How to Calculate the Amount of Mulch Needed
Suburban Landscaping installs mulch by the universal measurement of cubic yards, which is 27 cubic feet. To determine how much mulch you need, measure your areas length and width, multiply the length by the width, and that is your square footage. The square footage of a circular bed is the distance from the middle of the circle to the outside, multiplied by itself and then multiplied by 3.14.
- One cubic yard will cover 90 square feet with 3" of mulch (recommended)
- One cubic yard will cover 160 square feet with 2" of mulch
- One cubic yard will cover 320 square feet with 1" of mulch
Installing Weed Barrier Under Mulch
Mulch in itself is a weed barrier, but you can install a weed barrier under shredded mulch if you like. A fabric or plastic weed barrier will not effect most of the beneficial properties of mulching. Click this link to read more about the difference between landscape fabrics and black plastics.
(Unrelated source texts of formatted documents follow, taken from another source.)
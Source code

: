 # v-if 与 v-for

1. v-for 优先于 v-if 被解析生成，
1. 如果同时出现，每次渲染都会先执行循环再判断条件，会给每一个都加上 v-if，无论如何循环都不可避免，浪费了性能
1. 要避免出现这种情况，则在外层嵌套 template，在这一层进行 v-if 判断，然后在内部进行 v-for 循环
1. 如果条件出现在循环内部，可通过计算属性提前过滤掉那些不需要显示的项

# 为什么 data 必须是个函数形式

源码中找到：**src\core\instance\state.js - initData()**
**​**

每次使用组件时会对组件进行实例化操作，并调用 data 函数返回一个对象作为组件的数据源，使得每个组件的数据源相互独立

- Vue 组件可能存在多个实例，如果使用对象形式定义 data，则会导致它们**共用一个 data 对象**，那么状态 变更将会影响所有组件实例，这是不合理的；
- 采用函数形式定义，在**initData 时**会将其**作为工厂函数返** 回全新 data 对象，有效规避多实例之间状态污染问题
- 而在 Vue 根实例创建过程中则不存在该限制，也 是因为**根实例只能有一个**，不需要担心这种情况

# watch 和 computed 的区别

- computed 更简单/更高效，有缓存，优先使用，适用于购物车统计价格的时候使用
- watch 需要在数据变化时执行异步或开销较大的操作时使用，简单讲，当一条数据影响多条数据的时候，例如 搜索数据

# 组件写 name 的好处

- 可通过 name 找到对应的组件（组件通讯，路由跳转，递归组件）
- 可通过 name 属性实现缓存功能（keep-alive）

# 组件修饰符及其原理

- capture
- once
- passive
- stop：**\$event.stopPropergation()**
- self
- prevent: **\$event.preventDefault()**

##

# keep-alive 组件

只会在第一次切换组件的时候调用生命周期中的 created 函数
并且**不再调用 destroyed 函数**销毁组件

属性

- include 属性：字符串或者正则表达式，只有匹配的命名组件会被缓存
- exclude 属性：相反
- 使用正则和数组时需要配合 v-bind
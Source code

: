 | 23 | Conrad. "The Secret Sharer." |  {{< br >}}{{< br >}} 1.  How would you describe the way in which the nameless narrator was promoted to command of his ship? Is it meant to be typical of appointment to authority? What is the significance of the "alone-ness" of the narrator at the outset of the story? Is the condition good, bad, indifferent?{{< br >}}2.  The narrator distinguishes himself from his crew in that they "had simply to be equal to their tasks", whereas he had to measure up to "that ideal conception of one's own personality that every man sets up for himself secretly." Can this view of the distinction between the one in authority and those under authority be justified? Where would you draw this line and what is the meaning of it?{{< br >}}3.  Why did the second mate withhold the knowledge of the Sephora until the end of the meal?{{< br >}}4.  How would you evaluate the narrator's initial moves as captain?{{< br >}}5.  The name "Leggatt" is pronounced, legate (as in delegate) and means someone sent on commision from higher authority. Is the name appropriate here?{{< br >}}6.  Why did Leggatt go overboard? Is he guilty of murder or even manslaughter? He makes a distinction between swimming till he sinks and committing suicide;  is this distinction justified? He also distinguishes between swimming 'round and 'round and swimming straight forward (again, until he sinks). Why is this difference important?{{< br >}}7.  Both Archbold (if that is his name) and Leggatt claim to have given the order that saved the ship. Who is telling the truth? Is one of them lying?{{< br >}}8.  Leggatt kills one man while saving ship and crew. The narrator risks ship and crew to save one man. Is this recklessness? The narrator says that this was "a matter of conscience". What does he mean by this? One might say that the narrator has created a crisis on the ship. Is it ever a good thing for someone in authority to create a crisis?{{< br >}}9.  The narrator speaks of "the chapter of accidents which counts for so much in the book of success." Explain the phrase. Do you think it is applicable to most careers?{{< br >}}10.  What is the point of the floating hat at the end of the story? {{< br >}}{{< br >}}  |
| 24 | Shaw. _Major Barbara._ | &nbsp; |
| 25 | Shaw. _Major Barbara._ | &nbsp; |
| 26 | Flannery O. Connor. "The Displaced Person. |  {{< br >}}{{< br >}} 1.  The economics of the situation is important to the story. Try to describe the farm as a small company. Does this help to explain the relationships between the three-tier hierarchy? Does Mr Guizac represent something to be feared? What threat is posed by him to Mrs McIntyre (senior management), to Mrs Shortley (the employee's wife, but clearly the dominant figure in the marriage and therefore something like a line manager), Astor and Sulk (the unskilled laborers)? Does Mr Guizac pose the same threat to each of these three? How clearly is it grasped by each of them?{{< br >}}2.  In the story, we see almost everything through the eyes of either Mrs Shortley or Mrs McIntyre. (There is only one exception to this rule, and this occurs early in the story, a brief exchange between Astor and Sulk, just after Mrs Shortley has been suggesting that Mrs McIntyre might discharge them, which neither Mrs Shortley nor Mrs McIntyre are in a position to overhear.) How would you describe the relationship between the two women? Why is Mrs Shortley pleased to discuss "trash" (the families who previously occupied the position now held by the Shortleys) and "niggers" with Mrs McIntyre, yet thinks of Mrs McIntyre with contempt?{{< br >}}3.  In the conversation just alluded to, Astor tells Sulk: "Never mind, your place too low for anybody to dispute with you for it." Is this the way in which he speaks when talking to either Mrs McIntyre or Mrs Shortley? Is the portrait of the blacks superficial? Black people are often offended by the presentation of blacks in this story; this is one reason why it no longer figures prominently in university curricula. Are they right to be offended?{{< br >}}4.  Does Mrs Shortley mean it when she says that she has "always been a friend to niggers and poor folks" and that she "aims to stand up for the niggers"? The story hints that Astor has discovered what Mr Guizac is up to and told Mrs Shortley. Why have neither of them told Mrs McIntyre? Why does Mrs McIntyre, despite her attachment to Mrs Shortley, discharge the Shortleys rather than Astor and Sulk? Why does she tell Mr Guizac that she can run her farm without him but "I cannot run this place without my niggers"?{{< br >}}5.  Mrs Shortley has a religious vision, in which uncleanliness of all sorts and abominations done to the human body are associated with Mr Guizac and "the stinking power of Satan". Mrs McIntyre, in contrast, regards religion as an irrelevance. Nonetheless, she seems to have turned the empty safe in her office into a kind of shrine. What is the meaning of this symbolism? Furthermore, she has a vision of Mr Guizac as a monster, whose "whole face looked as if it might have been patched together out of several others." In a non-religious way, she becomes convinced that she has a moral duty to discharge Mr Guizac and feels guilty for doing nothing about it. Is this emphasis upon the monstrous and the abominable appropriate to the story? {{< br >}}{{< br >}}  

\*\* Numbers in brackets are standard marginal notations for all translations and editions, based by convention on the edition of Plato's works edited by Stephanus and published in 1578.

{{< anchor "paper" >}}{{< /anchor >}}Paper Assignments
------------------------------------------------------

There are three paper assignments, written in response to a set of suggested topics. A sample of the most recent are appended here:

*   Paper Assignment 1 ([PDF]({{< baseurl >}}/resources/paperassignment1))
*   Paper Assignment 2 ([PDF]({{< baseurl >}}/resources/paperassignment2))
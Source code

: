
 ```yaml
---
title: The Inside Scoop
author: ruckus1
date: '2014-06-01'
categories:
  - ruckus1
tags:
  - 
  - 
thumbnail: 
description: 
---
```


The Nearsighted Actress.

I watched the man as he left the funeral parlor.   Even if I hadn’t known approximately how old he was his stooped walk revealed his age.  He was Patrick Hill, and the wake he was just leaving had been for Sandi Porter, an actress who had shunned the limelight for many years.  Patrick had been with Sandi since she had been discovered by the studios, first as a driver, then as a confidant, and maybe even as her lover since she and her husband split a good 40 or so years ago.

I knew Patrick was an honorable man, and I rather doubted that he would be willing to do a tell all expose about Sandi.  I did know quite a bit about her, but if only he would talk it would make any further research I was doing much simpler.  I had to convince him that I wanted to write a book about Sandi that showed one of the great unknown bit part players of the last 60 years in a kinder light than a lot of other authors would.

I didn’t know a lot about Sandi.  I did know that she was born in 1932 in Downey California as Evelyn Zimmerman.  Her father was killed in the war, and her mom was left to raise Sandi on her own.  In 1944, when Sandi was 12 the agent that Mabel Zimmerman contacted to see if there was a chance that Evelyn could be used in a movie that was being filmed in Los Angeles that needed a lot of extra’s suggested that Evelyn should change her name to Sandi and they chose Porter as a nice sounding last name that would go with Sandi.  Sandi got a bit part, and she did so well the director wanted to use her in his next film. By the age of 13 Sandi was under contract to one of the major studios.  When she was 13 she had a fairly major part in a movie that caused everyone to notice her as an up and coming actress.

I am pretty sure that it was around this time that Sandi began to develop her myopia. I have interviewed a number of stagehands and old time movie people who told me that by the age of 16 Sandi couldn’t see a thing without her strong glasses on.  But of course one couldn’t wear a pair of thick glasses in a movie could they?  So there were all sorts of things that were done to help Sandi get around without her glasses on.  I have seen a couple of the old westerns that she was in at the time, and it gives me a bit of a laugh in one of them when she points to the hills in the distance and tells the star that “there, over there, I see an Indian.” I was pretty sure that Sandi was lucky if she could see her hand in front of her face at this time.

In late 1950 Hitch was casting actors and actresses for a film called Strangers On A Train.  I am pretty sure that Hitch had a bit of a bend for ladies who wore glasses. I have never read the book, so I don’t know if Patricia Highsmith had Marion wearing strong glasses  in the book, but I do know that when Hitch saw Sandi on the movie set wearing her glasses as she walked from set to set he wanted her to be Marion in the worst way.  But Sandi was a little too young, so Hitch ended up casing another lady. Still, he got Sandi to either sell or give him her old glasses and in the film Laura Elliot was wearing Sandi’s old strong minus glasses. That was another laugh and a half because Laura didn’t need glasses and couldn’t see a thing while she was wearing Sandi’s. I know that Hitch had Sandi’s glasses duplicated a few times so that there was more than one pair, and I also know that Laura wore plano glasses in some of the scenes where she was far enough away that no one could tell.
Possible Problems When Mulching
Occasionally, the naturally occurring micro-organisms in cellulose mulches can become a nuisance. The shotgun or artillery fungus (Sphaerobolus) may cause serious problems. While it decays the mulch, it also produces fruiting structures that resemble tiny cream or orange-brown cups that hold a spore mass resembling a tiny black egg (1/10 inch in diameter). This fungus shoots these spore masses high into the air. They stick to any surface and resemble small tar spots on leaves of plants, on cars or on the siding of homes. To avoid damage, Suburban Landscaping does not use mulches that contain cellulose (wood), we use pure bark mulches.
Slime mold is another type of nuisance fungus that appear as an unsightly bright yellow or orange slimy masses that may be several inches to a foot or more in diameter. They are harmless but unsightly, with some fungi producing toad stools (mushrooms).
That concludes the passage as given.